Mike, I don't really think there's anything you can do about that. Sure, people would like to be able to "quality check" the industry, but how are you going to do that? Who decides? Even at what you might consider a "crap" school, there are probably people who feel like they are getting exactly what they came there for. I can only be concerned with whether or not I'm getting what I want at my school, and whether or not my students feel that they are. I feel like I am learning and teaching good, logical, effective self defense technique. I know many students and instructors in my system who have used it successfully. And I also know other martial artists, some whom I've met in person, who would state without a doubt that we teach crap martial arts. They are exactly the kind of "arm chair" martial artists that say the same thing about Kung-Fu. How are you going to convince them that you're right and their wrong? Challenge them all to a fight? That won't work, because we all know that martial arts doesn't make you unbeatable. I agree with your sentiment on how important passing on quality instruction is, I just can't worry about whether or not the guy down the street feels the same way.

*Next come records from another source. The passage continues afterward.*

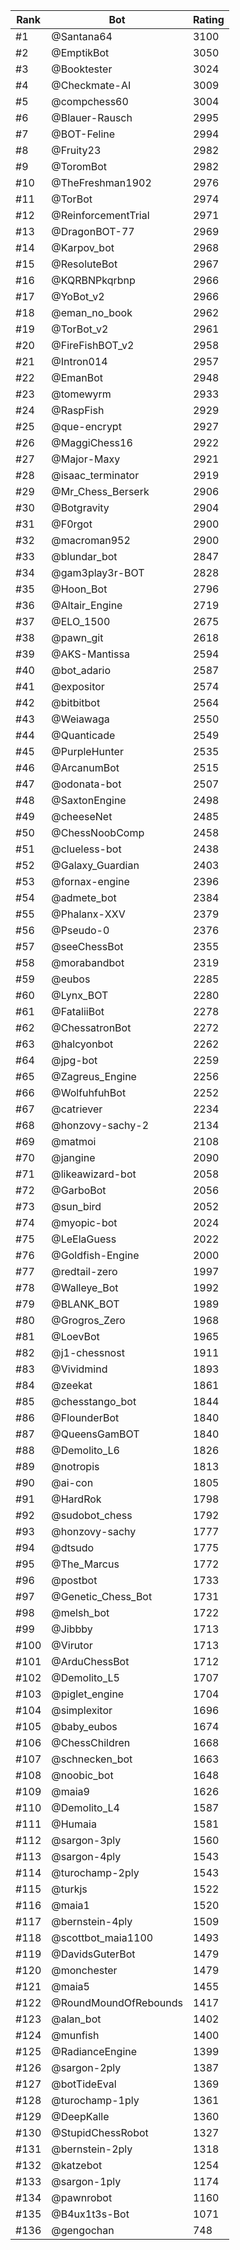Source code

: Rank|Bot|Rating
---|---|---
#1|@Santana64|3100
#2|@EmptikBot|3050
#3|@Booktester|3024
#4|@Checkmate-AI|3009
#5|@compchess60|3004
#6|@Blauer-Rausch|2995
#7|@BOT-Feline|2994
#8|@Fruity23|2982
#9|@ToromBot|2982
#10|@TheFreshman1902|2976
#11|@TorBot|2974
#12|@ReinforcementTrial|2971
#13|@DragonBOT-77|2969
#14|@Karpov_bot|2968
#15|@ResoluteBot|2967
#16|@KQRBNPkqrbnp|2966
#17|@YoBot_v2|2966
#18|@eman_no_book|2962
#19|@TorBot_v2|2961
#20|@FireFishBOT_v2|2958
#21|@Intron014|2957
#22|@EmanBot|2948
#23|@tomewyrm|2933
#24|@RaspFish|2929
#25|@que-encrypt|2927
#26|@MaggiChess16|2922
#27|@Major-Maxy|2921
#28|@isaac_terminator|2919
#29|@Mr_Chess_Berserk|2906
#30|@Botgravity|2904
#31|@F0rgot|2900
#32|@macroman952|2900
#33|@blundar_bot|2847
#34|@gam3play3r-BOT|2828
#35|@Hoon_Bot|2796
#36|@Altair_Engine|2719
#37|@ELO_1500|2675
#38|@pawn_git|2618
#39|@AKS-Mantissa|2594
#40|@bot_adario|2587
#41|@expositor|2574
#42|@bitbitbot|2564
#43|@Weiawaga|2550
#44|@Quanticade|2549
#45|@PurpleHunter|2535
#46|@ArcanumBot|2515
#47|@odonata-bot|2507
#48|@SaxtonEngine|2498
#49|@cheeseNet|2485
#50|@ChessNoobComp|2458
#51|@clueless-bot|2438
#52|@Galaxy_Guardian|2403
#53|@fornax-engine|2396
#54|@admete_bot|2384
#55|@Phalanx-XXV|2379
#56|@Pseudo-0|2376
#57|@seeChessBot|2355
#58|@morabandbot|2319
#59|@eubos|2285
#60|@Lynx_BOT|2280
#61|@FataliiBot|2278
#62|@ChessatronBot|2272
#63|@halcyonbot|2262
#64|@jpg-bot|2259
#65|@Zagreus_Engine|2256
#66|@WolfuhfuhBot|2252
#67|@catriever|2234
#68|@honzovy-sachy-2|2134
#69|@matmoi|2108
#70|@jangine|2090
#71|@likeawizard-bot|2058
#72|@GarboBot|2056
#73|@sun_bird|2052
#74|@myopic-bot|2024
#75|@LeElaGuess|2022
#76|@Goldfish-Engine|2000
#77|@redtail-zero|1997
#78|@Walleye_Bot|1992
#79|@BLANK_BOT|1989
#80|@Grogros_Zero|1968
#81|@LoevBot|1965
#82|@j1-chessnost|1911
#83|@Vividmind|1893
#84|@zeekat|1861
#85|@chesstango_bot|1844
#86|@FlounderBot|1840
#87|@QueensGamBOT|1840
#88|@Demolito_L6|1826
#89|@notropis|1813
#90|@ai-con|1805
#91|@HardRok|1798
#92|@sudobot_chess|1792
#93|@honzovy-sachy|1777
#94|@dtsudo|1775
#95|@The_Marcus|1772
#96|@postbot|1733
#97|@Genetic_Chess_Bot|1731
#98|@melsh_bot|1722
#99|@Jibbby|1713
#100|@Virutor|1713
#101|@ArduChessBot|1712
#102|@Demolito_L5|1707
#103|@piglet_engine|1704
#104|@simplexitor|1696
#105|@baby_eubos|1674
#106|@ChessChildren|1668
#107|@schnecken_bot|1663
#108|@noobic_bot|1648
#109|@maia9|1626
#110|@Demolito_L4|1587
#111|@Humaia|1581
#112|@sargon-3ply|1560
#113|@sargon-4ply|1543
#114|@turochamp-2ply|1543
#115|@turkjs|1522
#116|@maia1|1520
#117|@bernstein-4ply|1509
#118|@scottbot_maia1100|1493
#119|@DavidsGuterBot|1479
#120|@monchester|1479
#121|@maia5|1455
#122|@RoundMoundOfRebounds|1417
#123|@alan_bot|1402
#124|@munfish|1400
#125|@RadianceEngine|1399
#126|@sargon-2ply|1387
#127|@botTideEval|1369
#128|@turochamp-1ply|1361
#129|@DeepKalle|1360
#130|@StupidChessRobot|1327
#131|@bernstein-2ply|1318
#132|@katzebot|1254
#133|@sargon-1ply|1174
#134|@pawnrobot|1160
#135|@B4ux1t3s-Bot|1071
#136|@gengochan|748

I think the best weapon we have in this battle is to teach the absolute best martial arts we can, leaving no student behind, and encouraging the growth of every martial artist we meet. In the end, the schools that teach something powerful and memorable will remain after the years have left us behind, and the schools that teach the flavor of the month to make a buck will disappear as the public moves on to something new.


Goldendragon7's quote sums it up nicely I think.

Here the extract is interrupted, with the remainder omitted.